]> git.apps.os.sepia.ceph.com Git - ceph.git/commitdiff
os/bluestore: Simplify downgrade-wal-to-v1
authorAdam Kupczyk <akupczyk@ibm.com>
Mon, 17 Mar 2025 12:43:06 +0000 (12:43 +0000)
committerAdam Kupczyk <akupczyk@ibm.com>
Fri, 28 Mar 2025 16:06:02 +0000 (16:06 +0000)
Dropped checks around free space.
Now downgrades one file at a time.

Signed-off-by: Adam Kupczyk <akupczyk@ibm.com>
src/os/bluestore/BlueFS.cc
src/os/bluestore/BlueFS.h
src/os/bluestore/BlueStore.cc

index a8375aa229fad8a21fcc7b4fb6d5f6e98de17e8b..08bae808c873cce3bd3fa369259b6b02a9c31ee9 100644 (file)
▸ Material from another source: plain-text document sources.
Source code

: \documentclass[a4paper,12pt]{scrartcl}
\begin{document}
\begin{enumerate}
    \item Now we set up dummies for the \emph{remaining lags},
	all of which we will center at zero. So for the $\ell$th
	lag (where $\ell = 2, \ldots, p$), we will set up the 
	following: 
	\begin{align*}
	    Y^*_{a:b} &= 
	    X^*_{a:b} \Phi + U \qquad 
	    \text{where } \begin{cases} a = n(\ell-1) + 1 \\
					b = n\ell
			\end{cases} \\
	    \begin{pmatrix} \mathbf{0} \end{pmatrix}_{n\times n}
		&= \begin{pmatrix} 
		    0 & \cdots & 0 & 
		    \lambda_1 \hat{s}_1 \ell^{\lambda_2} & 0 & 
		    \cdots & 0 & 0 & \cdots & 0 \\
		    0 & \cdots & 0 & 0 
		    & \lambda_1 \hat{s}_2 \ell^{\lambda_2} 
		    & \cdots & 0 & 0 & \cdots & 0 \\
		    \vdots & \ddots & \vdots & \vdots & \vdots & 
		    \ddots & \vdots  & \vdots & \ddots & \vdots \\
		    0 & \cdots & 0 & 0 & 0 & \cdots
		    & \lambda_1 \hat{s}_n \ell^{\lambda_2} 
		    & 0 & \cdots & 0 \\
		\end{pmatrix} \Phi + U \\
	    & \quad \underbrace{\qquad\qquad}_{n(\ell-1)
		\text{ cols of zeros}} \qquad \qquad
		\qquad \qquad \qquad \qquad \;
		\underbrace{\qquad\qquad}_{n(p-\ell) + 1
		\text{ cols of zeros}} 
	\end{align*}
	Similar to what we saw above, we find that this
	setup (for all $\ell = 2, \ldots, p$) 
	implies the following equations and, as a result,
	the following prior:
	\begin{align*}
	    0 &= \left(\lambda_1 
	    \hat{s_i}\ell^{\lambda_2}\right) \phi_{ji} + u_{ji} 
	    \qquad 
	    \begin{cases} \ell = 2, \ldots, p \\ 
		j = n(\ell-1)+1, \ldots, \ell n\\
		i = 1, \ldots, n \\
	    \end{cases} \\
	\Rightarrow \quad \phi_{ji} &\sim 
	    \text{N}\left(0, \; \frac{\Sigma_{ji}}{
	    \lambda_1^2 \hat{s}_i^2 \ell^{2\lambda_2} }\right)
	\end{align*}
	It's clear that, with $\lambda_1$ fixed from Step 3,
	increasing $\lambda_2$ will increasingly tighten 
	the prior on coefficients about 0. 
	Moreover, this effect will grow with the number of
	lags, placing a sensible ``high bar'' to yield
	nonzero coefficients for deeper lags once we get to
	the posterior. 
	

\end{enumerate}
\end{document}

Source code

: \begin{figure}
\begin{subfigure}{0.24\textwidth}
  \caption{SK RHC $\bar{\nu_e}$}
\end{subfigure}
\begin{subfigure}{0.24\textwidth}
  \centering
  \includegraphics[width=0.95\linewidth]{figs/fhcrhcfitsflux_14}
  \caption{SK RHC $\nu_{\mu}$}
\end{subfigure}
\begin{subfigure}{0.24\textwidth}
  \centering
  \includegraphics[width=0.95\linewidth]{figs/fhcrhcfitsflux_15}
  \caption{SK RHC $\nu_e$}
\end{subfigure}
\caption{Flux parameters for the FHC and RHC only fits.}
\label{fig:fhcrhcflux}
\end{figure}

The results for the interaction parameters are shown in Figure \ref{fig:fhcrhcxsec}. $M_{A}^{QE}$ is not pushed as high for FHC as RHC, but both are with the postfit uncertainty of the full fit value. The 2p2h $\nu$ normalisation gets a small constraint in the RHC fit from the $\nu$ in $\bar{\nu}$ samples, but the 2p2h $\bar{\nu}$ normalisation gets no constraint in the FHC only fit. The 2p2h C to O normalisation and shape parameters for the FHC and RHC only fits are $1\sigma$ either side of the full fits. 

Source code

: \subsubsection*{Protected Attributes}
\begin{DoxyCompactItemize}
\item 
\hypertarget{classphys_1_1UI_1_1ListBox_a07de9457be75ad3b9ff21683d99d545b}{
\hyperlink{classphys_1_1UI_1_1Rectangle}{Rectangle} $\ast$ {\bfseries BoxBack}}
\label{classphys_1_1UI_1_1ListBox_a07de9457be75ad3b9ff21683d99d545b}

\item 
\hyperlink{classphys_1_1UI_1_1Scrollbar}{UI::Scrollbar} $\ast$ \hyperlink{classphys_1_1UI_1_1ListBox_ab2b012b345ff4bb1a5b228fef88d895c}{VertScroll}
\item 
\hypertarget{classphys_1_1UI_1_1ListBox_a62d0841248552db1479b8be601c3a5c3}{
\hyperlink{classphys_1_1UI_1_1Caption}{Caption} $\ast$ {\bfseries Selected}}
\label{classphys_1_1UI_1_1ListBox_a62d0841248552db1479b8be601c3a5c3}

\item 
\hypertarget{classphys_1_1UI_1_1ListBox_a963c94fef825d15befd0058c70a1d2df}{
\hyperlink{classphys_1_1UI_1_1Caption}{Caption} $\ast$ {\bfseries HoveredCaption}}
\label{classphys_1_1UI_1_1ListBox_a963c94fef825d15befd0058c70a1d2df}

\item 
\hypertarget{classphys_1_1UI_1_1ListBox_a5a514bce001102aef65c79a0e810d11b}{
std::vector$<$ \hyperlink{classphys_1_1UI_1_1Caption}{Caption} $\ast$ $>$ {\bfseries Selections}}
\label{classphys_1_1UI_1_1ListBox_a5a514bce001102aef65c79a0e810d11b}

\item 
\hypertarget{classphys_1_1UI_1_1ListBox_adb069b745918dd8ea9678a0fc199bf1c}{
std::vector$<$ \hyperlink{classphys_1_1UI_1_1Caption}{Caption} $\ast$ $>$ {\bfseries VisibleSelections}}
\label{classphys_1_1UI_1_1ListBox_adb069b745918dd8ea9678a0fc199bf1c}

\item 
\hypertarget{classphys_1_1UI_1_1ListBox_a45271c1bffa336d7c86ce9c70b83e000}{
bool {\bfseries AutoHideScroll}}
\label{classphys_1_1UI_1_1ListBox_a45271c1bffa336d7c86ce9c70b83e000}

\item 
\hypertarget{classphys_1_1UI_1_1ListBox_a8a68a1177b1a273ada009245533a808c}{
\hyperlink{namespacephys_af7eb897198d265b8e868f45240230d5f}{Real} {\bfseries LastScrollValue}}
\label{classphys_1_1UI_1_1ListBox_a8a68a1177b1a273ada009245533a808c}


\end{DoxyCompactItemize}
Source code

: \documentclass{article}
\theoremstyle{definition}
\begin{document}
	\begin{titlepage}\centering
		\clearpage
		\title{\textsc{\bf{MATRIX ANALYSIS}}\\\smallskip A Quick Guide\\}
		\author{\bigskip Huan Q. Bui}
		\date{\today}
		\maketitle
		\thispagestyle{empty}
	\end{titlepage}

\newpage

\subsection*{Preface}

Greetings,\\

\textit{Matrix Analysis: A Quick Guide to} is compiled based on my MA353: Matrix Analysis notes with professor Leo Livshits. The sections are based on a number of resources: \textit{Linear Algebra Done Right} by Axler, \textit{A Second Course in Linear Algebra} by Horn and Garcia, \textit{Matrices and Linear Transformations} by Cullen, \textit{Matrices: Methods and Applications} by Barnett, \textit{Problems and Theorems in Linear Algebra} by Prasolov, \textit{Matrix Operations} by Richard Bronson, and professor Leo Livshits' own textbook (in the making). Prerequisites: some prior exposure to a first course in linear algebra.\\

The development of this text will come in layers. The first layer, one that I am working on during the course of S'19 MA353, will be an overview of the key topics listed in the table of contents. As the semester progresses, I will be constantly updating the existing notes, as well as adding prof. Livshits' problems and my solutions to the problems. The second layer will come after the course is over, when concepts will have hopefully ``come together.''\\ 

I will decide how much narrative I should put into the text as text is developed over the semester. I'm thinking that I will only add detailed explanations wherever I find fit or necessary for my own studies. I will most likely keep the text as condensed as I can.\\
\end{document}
@@ -2214,8 +2214,43 @@ int BlueFS::device_migrate_to_new(
   return 0;
 }
 
-int BlueFS::downgrade_wal_to_v1() {
-  _init_logger();
+int BlueFS::downgrade_wal_to_v1(
+    const std::string& dir,
+    const std::string& name)
+{
+  int r;
+  string tmp_name("__tmp_name__.log");
+  FileWriter* writer = nullptr;
+  FileReader* reader = nullptr;
+  // we use dir for wals and name like wal; should get proper hint
+  r = open_for_write(dir, tmp_name, &writer, false);
+  // use normal v1 write path by marking node type to legacy
+  writer->file->fnode.type = bluefs_node_type::REGULAR;
+  ceph_assert(r == 0);
+  r = open_for_read(dir, name, &reader);
+  ceph_assert(r == 0);
+  uint64_t offset = 0;
+  uint64_t len = 1024 * 1024;
+  bufferlist bl;
+  while (true) {
+    r = read(reader, offset, len, &bl, nullptr);
+    if (r <= 0) break;
+    append_try_flush(writer, bl.c_str(), bl.length());
+    offset += r;
+  }
+  if (r == 0) {
+    r = fsync(writer);
+    ceph_assert(r == 0);
+  }
+  delete reader;
+  close_writer(writer);
+  r = rename(dir, tmp_name, dir, name);
+  ceph_assert(r == 0);
+  return 0;
+}
+
+int BlueFS::downgrade_wal_to_v1()
+{
   string wal_dir("db.wal");
   auto dir_it = nodes.dir_map.find(wal_dir);
   if (dir_it == nodes.dir_map.end()) {
@@ -2223,122 +2258,21 @@ int BlueFS::downgrade_wal_to_v1() {
     return 0;
   }
 
-  DirRef dir = dir_it->second;
-
-  size_t wal_v2_aggregated_size = 0;
-  std::vector<std::pair<string, FileRef>> files_to_migrate;
-  files_to_migrate.reserve(dir->file_map.size());
-
-  // get info about wal files
-  for (const auto& [file_name, file] : dir->file_map) {
+  // copy, so it does not change
+  auto dir_copy = dir_it->second->file_map;
+  for (const auto& [file_name, file] : dir_copy) {
     if(file->is_new_wal()) {
-      wal_v2_aggregated_size += file->fnode.wal_size;
-      files_to_migrate.push_back({ file_name, file });
-    }
-  }
-
-  // check free space
-  uint8_t prefer_bdev = vselector->select_prefer_bdev(vselector->get_hint_by_dir(wal_dir));
-  uint64_t free_space = alloc[prefer_bdev]->get_free();
-  if (free_space < wal_v2_aggregated_size) {
-    dout(1) << fmt::format("{} Error trying to migrate new WAL V2 to V1. Aggregated size of WAL files is {}, free space is {}", __func__, wal_v2_aggregated_size, free_space) << dendl;
-    return -ENOSPC;
-  }
-
-  // do migration
-  size_t file_migrated_count = 0;
-  string tmp_name_prefix("__tmp_name_");
-  uint64_t buffer_size = 1024*1024*50; // 50 MiB?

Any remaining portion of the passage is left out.